**WHAT THE TASK ASKS:**
The data that follows should be copied out exactly.
START INPUT FOR THIS TASK
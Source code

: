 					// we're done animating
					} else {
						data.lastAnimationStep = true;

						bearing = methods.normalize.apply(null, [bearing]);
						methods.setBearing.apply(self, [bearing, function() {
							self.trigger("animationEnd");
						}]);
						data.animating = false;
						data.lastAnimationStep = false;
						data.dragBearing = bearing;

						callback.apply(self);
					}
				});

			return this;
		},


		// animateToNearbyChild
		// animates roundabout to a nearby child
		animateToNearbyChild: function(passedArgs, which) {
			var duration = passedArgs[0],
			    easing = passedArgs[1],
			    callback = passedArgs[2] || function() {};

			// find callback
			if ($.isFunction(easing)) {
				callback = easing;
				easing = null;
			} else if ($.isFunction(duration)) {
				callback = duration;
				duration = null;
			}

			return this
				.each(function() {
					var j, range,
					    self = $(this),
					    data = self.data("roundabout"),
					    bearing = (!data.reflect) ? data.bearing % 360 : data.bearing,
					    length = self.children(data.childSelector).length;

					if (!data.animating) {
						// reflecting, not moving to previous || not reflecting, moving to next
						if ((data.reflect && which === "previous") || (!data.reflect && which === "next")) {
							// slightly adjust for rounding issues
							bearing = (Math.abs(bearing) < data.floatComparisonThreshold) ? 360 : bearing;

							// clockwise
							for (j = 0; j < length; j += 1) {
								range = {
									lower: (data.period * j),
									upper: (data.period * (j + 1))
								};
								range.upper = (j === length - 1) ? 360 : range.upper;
END INPUT FOR THIS TASK
**YOUR SOLUTION:**
Source code

: 					// we're done animating
					} else {
						data.lastAnimationStep = true;

						bearing = methods.normalize.apply(null, [bearing]);
						methods.setBearing.apply(self, [bearing, function() {
							self.trigger("animationEnd");
						}]);
						data.animating = false;
						data.lastAnimationStep = false;
						data.dragBearing = bearing;

						callback.apply(self);
					}
				});

			return this;
		},


		// animateToNearbyChild
		// animates roundabout to a nearby child
		animateToNearbyChild: function(passedArgs, which) {
			var duration = passedArgs[0],
			    easing = passedArgs[1],
			    callback = passedArgs[2] || function() {};

			// find callback
			if ($.isFunction(easing)) {
				callback = easing;
				easing = null;
			} else if ($.isFunction(duration)) {
				callback = duration;
				duration = null;
			}

			return this
				.each(function() {
					var j, range,
					    self = $(this),
					    data = self.data("roundabout"),
					    bearing = (!data.reflect) ? data.bearing % 360 : data.bearing,
					    length = self.children(data.childSelector).length;

					if (!data.animating) {
						// reflecting, not moving to previous || not reflecting, moving to next
						if ((data.reflect && which === "previous") || (!data.reflect && which === "next")) {
							// slightly adjust for rounding issues
							bearing = (Math.abs(bearing) < data.floatComparisonThreshold) ? 360 : bearing;

							// clockwise
							for (j = 0; j < length; j += 1) {
								range = {
									lower: (data.period * j),
									upper: (data.period * (j + 1))
								};
								range.upper = (j === length - 1) ? 360 : range.upper;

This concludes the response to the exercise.